WHAT YOU SHOULD DO =
Repeat, please, only the lines from the top of the data down to the line with "Sometimes, the module"; include both of those lines.

EXTRACTED ENTRIES =
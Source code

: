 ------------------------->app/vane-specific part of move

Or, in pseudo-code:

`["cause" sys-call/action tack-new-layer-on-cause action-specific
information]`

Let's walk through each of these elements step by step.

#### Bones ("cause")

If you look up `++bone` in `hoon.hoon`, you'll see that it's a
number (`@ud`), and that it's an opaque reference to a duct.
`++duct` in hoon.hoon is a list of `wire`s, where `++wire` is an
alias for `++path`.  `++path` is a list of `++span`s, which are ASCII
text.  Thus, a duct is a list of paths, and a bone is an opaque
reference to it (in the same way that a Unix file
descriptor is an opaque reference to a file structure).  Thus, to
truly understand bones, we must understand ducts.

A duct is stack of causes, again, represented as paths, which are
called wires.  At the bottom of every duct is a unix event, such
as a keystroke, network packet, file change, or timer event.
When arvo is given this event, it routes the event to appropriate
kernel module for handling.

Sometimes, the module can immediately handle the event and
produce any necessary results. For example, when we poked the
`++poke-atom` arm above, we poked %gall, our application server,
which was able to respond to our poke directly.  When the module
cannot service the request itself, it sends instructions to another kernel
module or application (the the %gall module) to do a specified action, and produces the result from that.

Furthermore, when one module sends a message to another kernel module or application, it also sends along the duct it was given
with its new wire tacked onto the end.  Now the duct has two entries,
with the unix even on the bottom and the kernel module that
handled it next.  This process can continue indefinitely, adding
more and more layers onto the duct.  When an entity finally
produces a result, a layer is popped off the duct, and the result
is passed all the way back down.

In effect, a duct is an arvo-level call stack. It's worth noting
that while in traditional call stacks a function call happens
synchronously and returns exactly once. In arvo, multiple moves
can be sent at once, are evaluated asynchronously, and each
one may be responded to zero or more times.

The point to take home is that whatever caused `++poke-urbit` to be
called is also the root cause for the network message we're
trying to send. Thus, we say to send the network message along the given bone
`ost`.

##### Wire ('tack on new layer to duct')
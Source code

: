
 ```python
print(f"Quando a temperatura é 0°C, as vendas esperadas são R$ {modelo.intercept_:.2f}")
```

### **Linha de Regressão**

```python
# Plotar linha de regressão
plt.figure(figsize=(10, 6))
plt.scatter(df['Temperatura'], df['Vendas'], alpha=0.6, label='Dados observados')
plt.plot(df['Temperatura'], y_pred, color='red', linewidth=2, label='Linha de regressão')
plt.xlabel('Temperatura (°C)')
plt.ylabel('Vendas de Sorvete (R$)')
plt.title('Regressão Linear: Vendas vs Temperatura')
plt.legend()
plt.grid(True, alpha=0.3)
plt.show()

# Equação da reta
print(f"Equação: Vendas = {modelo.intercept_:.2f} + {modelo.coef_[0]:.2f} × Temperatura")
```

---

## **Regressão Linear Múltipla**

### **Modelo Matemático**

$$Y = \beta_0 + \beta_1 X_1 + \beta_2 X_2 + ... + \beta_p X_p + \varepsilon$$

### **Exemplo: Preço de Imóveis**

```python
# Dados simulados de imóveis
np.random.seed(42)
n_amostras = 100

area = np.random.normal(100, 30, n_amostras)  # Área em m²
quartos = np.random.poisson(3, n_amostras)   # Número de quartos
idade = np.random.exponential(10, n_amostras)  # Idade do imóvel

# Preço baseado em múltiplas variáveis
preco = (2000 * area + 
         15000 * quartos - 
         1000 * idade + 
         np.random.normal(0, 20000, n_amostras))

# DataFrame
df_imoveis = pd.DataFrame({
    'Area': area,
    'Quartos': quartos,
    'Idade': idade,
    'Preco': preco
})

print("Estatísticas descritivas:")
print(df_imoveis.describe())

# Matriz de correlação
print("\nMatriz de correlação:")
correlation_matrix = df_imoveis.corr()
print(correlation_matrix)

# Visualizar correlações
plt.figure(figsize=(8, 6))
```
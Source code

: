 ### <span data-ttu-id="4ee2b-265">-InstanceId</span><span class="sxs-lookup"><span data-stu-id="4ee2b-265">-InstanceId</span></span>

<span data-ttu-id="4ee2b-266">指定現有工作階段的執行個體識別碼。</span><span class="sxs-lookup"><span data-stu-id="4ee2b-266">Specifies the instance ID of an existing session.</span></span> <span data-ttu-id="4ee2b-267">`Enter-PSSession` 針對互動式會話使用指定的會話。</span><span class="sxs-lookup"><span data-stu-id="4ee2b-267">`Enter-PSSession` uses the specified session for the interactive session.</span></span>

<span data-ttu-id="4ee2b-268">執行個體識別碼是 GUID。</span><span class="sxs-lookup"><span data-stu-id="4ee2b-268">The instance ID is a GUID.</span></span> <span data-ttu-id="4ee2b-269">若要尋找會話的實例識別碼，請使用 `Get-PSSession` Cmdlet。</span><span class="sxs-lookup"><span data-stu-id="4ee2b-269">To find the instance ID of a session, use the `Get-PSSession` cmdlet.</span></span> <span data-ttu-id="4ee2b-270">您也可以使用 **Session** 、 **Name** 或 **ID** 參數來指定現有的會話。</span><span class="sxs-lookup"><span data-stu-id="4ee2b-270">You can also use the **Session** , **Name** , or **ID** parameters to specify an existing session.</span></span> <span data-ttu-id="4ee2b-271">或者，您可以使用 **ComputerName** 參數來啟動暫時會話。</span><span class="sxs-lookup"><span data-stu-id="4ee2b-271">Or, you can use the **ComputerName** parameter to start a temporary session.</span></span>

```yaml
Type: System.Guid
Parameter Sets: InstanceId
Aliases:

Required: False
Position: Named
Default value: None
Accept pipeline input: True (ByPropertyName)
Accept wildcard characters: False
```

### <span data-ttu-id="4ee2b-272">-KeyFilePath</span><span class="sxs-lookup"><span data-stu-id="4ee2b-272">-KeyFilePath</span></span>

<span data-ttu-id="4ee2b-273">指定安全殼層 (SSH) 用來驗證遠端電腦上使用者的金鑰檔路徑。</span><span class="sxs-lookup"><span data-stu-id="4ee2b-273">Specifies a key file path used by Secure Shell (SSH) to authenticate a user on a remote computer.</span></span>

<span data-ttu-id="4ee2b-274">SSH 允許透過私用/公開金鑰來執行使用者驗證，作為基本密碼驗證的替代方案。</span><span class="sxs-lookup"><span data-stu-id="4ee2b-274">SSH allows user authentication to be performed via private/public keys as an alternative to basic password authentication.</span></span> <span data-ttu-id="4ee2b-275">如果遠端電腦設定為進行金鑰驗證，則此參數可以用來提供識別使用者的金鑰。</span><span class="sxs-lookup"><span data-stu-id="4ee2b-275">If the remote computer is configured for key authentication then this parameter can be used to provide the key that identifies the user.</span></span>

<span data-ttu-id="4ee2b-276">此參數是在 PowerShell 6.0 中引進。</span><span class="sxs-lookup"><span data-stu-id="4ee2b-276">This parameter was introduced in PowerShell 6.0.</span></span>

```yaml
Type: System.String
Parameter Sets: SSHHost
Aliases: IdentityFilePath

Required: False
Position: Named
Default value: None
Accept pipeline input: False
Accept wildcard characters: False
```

THE ANSWER =
Source code

: ------------------------->app/vane-specific part of move

Or, in pseudo-code:

`["cause" sys-call/action tack-new-layer-on-cause action-specific
information]`

Let's walk through each of these elements step by step.

#### Bones ("cause")

If you look up `++bone` in `hoon.hoon`, you'll see that it's a
number (`@ud`), and that it's an opaque reference to a duct.
`++duct` in hoon.hoon is a list of `wire`s, where `++wire` is an
alias for `++path`.  `++path` is a list of `++span`s, which are ASCII
text.  Thus, a duct is a list of paths, and a bone is an opaque
reference to it (in the same way that a Unix file
descriptor is an opaque reference to a file structure).  Thus, to
truly understand bones, we must understand ducts.

A duct is stack of causes, again, represented as paths, which are
called wires.  At the bottom of every duct is a unix event, such
as a keystroke, network packet, file change, or timer event.
When arvo is given this event, it routes the event to appropriate
kernel module for handling.

Sometimes, the module can immediately handle the event and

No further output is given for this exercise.